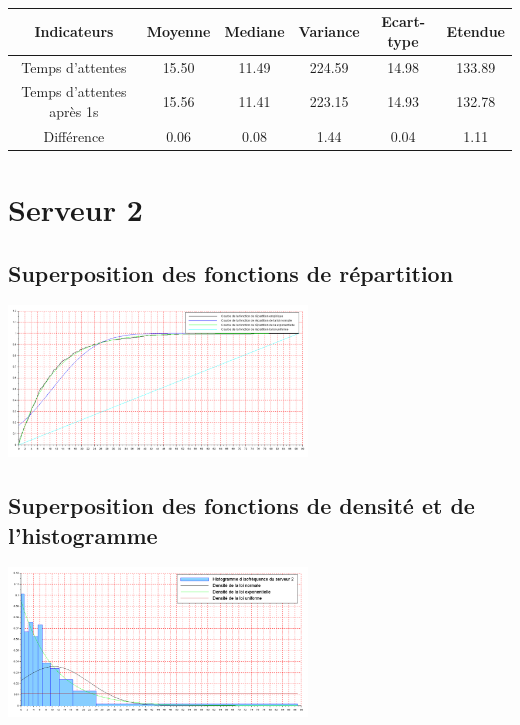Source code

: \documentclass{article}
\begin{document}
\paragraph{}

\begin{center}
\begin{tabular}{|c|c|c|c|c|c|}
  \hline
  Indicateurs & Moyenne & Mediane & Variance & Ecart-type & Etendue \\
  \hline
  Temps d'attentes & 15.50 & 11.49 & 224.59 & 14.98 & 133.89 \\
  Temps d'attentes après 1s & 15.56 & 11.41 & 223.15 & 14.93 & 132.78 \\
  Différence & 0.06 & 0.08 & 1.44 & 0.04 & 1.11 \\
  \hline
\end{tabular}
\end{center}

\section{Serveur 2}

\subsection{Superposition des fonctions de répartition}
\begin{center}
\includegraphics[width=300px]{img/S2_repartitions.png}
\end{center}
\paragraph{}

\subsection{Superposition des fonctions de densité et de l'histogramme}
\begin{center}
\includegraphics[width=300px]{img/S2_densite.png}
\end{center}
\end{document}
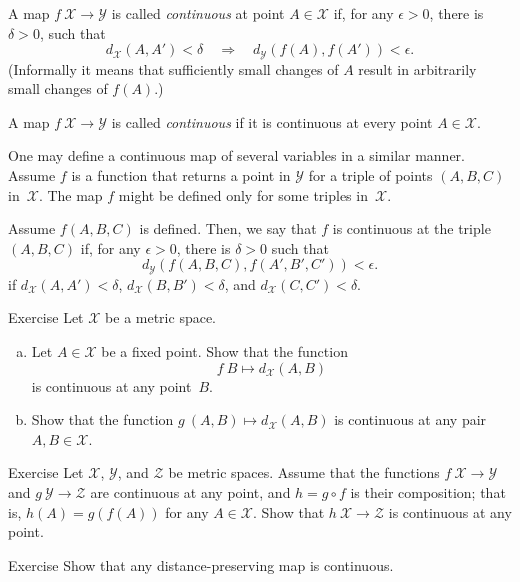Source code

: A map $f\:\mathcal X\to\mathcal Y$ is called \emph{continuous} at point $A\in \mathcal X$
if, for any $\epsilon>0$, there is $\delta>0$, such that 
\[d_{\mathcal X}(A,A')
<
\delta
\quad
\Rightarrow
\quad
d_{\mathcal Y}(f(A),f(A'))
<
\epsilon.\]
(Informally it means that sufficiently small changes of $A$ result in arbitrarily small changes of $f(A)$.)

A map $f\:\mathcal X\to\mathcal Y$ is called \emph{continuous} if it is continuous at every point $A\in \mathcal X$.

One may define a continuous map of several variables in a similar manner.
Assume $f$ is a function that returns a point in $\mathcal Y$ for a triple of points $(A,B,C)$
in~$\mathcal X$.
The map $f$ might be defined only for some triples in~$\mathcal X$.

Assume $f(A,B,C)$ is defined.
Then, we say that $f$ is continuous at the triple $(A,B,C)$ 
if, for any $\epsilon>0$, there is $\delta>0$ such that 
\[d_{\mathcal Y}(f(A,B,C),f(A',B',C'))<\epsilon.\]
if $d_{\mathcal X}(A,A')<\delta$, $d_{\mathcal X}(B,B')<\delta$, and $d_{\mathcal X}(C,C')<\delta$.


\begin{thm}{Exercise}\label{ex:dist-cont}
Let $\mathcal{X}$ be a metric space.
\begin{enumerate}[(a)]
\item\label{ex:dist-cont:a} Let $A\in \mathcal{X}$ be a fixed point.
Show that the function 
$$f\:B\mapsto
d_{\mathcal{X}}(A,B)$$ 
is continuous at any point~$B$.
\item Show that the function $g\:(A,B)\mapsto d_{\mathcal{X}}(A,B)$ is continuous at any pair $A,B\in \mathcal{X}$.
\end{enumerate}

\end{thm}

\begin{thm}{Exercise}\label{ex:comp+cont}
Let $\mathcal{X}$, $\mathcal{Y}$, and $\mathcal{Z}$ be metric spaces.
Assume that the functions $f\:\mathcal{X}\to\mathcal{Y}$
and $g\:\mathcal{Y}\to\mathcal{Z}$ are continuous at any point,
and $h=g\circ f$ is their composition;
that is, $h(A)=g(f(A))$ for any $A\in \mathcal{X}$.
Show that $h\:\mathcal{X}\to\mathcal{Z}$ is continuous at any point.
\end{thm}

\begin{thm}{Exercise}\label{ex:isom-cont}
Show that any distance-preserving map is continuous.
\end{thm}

★ ★ ★ ★ ★ ★ ★

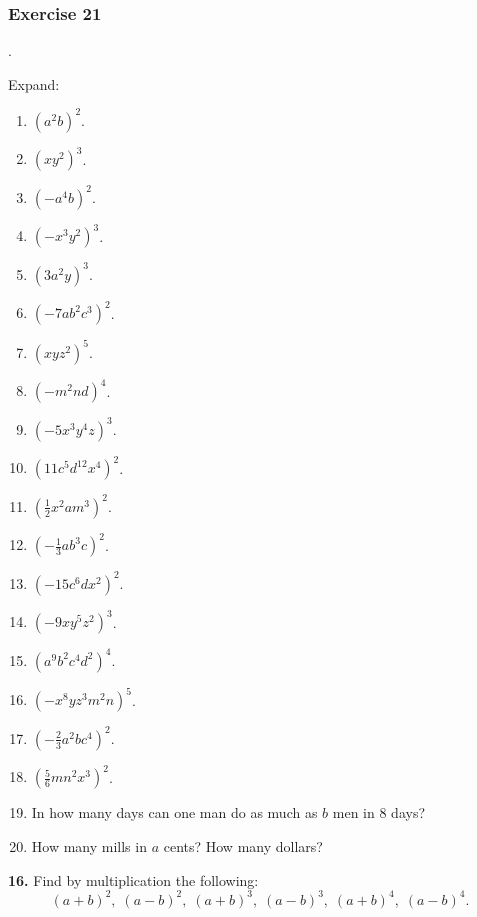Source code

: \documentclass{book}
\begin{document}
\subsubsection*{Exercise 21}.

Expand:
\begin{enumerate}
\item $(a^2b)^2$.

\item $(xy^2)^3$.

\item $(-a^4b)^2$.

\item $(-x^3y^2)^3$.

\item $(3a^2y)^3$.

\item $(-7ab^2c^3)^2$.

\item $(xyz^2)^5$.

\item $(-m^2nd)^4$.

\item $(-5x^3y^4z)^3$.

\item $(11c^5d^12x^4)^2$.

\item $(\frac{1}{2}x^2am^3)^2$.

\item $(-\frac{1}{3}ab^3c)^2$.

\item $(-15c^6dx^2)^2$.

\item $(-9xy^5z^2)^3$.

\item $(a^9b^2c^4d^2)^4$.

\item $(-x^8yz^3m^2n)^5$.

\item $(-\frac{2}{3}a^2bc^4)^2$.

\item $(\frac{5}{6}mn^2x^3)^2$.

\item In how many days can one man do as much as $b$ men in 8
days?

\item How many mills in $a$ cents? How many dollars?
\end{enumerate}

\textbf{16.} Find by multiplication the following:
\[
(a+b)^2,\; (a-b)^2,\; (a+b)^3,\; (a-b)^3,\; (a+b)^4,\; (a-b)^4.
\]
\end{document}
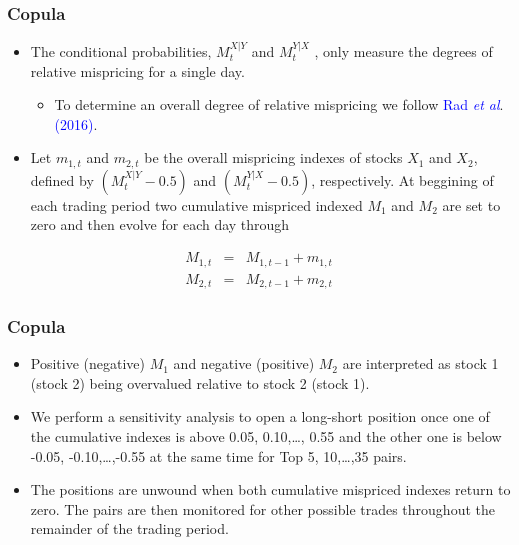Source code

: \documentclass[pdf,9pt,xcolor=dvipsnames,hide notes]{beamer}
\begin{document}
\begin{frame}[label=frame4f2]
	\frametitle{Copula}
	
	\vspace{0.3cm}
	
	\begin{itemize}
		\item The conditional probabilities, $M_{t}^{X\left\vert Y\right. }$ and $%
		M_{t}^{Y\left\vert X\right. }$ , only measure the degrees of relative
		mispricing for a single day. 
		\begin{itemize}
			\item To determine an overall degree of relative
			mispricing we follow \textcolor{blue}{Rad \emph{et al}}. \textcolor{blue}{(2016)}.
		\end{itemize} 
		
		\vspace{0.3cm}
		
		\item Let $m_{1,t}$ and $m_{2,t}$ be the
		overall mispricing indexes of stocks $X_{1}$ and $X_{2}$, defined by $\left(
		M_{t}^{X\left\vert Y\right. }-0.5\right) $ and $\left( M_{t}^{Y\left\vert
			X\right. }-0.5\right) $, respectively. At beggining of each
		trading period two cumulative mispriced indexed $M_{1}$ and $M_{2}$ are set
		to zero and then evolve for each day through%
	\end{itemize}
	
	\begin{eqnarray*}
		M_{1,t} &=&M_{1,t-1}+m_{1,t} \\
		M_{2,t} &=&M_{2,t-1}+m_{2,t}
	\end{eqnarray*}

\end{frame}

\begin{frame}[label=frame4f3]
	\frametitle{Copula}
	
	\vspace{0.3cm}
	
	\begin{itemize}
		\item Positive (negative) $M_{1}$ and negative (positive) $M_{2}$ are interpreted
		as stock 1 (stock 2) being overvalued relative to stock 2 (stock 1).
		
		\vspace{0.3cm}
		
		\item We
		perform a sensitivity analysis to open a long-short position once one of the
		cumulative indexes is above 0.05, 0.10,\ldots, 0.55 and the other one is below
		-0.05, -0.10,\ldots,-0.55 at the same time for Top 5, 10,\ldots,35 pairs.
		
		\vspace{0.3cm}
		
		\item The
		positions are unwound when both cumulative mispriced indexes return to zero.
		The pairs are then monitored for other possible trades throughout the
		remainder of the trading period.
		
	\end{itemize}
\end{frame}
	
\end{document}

★ ★ ★ ★ ★ ★ ★

(WHAT YOU SHOULD DO) Lines containing the string "delta" are the ones to copy from the entries above.

(EXERCISE OUTPUT)
if, for any $\epsilon>0$, there is $\delta>0$, such that 
\delta
if, for any $\epsilon>0$, there is $\delta>0$ such that 
if $d_{\mathcal X}(A,A')<\delta$, $d_{\mathcal X}(B,B')<\delta$, and $d_{\mathcal X}(C,C')<\delta$.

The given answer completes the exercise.